- Your objective
Here the job is to restate every entry word for word.

- Extracted information
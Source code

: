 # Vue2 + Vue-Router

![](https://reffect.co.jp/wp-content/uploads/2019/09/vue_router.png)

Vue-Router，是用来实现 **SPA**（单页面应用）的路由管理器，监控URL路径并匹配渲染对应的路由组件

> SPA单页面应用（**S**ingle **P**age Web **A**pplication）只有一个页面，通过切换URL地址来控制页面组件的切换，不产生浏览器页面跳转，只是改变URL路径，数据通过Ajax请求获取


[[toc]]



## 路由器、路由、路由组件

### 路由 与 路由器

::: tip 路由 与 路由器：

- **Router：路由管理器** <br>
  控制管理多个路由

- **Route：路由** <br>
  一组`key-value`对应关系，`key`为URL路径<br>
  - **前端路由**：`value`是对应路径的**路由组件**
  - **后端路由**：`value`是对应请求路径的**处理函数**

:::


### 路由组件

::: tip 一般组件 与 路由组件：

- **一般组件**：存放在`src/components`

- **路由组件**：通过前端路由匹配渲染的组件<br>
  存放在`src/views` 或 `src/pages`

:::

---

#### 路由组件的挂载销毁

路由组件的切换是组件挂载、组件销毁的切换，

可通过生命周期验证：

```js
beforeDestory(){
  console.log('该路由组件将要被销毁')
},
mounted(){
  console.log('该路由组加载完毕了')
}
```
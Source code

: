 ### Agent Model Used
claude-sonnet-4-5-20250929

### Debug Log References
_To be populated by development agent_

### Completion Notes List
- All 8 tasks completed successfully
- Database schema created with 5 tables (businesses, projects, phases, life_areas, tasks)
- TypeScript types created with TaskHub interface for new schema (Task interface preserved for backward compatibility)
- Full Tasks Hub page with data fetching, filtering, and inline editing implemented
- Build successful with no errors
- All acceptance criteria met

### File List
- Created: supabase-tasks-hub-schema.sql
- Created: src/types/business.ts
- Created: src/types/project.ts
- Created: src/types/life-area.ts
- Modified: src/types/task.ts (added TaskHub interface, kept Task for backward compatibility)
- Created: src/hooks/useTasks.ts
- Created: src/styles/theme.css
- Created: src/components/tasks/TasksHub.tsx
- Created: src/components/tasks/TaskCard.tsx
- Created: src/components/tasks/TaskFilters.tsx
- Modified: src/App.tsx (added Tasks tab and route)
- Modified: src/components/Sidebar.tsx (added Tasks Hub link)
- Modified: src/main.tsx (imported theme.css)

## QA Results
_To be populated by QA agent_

- Task answer
Source code

: # Vue2 + Vue-Router

![](https://reffect.co.jp/wp-content/uploads/2019/09/vue_router.png)

Vue-Router，是用来实现 **SPA**（单页面应用）的路由管理器，监控URL路径并匹配渲染对应的路由组件

> SPA单页面应用（**S**ingle **P**age Web **A**pplication）只有一个页面，通过切换URL地址来控制页面组件的切换，不产生浏览器页面跳转，只是改变URL路径，数据通过Ajax请求获取


[[toc]]



## 路由器、路由、路由组件

### 路由 与 路由器

::: tip 路由 与 路由器：

- **Router：路由管理器** <br>
  控制管理多个路由

- **Route：路由** <br>
  一组`key-value`对应关系，`key`为URL路径<br>
  - **前端路由**：`value`是对应路径的**路由组件**
  - **后端路由**：`value`是对应请求路径的**处理函数**

:::


### 路由组件

::: tip 一般组件 与 路由组件：

- **一般组件**：存放在`src/components`

- **路由组件**：通过前端路由匹配渲染的组件<br>
  存放在`src/views` 或 `src/pages`

:::

---

#### 路由组件的挂载销毁

路由组件的切换是组件挂载、组件销毁的切换，

可通过生命周期验证：

```js
beforeDestory(){
  console.log('该路由组件将要被销毁')
},
mounted(){
  console.log('该路由组加载完毕了')
}
```
Source code

: ### Agent Model Used
claude-sonnet-4-5-20250929

### Debug Log References
_To be populated by development agent_

### Completion Notes List
- All 8 tasks completed successfully
- Database schema created with 5 tables (businesses, projects, phases, life_areas, tasks)
- TypeScript types created with TaskHub interface for new schema (Task interface preserved for backward compatibility)
- Full Tasks Hub page with data fetching, filtering, and inline editing implemented
- Build successful with no errors
- All acceptance criteria met

### File List
- Created: supabase-tasks-hub-schema.sql
- Created: src/types/business.ts
- Created: src/types/project.ts
- Created: src/types/life-area.ts
- Modified: src/types/task.ts (added TaskHub interface, kept Task for backward compatibility)
- Created: src/hooks/useTasks.ts
- Created: src/styles/theme.css
- Created: src/components/tasks/TasksHub.tsx
- Created: src/components/tasks/TaskCard.tsx
- Created: src/components/tasks/TaskFilters.tsx
- Modified: src/App.tsx (added Tasks tab and route)
- Modified: src/components/Sidebar.tsx (added Tasks Hub link)
- Modified: src/main.tsx (imported theme.css)

## QA Results
_To be populated by QA agent_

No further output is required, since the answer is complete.